Constantin Sigov

« L’esprit de Maïdan inspire toujours l’Ukraine »

Un an après le soulèvement populaire dans la capitale ukrainienne, Constantin Sigov philosophe chrétien et professeur à l’Académie Mohyla de Kiev, réagit à l’accord de paix signé le 12 février à Minsk et réaffirme son idéal.
Gwénola de Coutard

Un nouvel accord de paix entre l’Ukraine et la Russie vient d’être signé. Qu’en pensez-vous ?
Obtenir le cessez-le feu était fondamental. Cependant, je reste inquiet. L’OSCE est désormais chargée d’assurer le contrôle de la frontière russo-ukrainienne, mais les détails ne sont pas connus. Il faudrait un cadre clair, une instance internationale qui ait les moyens de contrôler effectivement les passages frontaliers, quitte à les interdire par la force s’il le faut.
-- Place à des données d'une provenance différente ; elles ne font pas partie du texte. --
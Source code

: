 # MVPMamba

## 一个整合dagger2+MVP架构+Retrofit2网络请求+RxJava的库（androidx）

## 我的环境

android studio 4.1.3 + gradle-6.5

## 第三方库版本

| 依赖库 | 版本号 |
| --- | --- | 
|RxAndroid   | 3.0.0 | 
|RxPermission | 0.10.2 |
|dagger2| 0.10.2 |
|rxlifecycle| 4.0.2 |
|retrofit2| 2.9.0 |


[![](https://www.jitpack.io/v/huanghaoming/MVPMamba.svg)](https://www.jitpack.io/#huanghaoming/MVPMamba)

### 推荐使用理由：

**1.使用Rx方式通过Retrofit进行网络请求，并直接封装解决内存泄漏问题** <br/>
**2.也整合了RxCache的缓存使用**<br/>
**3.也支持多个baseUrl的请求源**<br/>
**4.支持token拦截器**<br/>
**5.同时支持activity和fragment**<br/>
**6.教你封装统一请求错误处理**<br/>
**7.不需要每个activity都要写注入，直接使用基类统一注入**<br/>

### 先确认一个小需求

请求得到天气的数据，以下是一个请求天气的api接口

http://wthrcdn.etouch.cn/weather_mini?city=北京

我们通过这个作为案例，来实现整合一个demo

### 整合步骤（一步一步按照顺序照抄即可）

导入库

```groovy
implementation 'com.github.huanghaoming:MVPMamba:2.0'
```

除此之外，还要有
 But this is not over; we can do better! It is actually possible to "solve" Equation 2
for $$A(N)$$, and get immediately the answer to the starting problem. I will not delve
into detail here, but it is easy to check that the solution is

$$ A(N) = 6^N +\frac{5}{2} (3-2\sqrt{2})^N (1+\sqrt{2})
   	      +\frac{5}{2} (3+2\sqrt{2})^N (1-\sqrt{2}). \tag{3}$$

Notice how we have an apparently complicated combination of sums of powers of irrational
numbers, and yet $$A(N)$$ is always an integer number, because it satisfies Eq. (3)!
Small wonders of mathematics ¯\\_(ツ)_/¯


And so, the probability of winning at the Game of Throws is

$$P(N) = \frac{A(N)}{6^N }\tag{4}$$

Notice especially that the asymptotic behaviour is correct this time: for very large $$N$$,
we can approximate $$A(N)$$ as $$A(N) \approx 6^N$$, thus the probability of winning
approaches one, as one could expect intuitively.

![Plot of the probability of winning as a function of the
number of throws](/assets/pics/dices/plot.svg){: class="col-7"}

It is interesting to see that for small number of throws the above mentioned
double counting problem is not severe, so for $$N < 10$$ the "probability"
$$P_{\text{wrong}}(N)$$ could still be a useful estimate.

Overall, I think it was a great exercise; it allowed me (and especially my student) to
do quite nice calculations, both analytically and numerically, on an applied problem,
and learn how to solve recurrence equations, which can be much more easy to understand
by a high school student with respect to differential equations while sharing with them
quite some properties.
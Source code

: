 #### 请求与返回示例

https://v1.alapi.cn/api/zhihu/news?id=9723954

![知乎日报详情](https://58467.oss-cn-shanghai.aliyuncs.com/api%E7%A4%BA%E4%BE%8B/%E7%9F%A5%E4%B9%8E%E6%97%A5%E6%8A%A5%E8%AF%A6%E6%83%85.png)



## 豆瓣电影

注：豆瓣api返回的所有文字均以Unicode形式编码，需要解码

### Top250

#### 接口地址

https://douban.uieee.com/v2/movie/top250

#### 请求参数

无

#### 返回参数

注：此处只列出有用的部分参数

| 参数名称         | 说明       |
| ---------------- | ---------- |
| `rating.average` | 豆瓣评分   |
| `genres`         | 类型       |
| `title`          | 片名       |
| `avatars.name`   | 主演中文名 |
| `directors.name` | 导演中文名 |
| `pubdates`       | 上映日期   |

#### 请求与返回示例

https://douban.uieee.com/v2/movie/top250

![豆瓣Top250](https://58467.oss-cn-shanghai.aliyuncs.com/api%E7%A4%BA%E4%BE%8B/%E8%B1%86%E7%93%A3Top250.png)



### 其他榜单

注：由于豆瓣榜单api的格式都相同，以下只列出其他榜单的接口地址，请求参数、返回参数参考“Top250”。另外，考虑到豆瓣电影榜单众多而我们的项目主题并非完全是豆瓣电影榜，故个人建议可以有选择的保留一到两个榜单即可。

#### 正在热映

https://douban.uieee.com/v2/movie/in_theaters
Je m’interroge aussi sur les délais d’application de cette disposition, très floue : ils pourraient s’échelonner jusqu’à fin 2015… La chancelière allemande a déclaré qu’il restait « encore beaucoup de travail ». Je partage sa conviction, car c’est un barrage contre un océan de violences et de mensonges qu’il s’agit de construire. A la moindre offensive de Poutine, il faudra réagir et renforcer les sanctions économiques envers la Russie.

Quel signe serait encourageant, selon vous ?
Le véritable test de cet accord serait la libération de la pilote Nadia Savchenko, la « Jeanne d’Arc » ukrainienne incarcérée à Moscou où elle doit être jugée pour « crimes de guerre ». Sans ce signal très concret, je crains le double jeu de Poutine, qui peut dire « oui » devant les chefs d’Etat, et se retrancher ensuite derrière les avis contraires des séparatistes, ou de la Douma… Comme s’il n’avait pas de pouvoir sur eux !

Vous vous êtes engagé dès le début des manifestations de Maïdan, en novembre 2013. Comment avez-vous vécu cette année qui a changé l’Ukraine ?
Cette année a changé ma vie et celle de mes compatriotes. Depuis les années 90, nous sortions pacifiquement du communisme. Désormais, une nouvelle période s’ouvre pour l’Ukraine et pour l’Europe entière, qui font face à une agression frontale de la part de la Russie. Maïdan fut un grand moment de réveil de la société civile. Les gens sont sortis dans la rue et se sont rassemblés chaque dimanche par centaines de milliers pour dire « non » au régime de Ianoukovitch soutenu par Poutine. Aujourd’hui nous devons garder la même vigilance et lutter à toutes les échelles contre la corruption.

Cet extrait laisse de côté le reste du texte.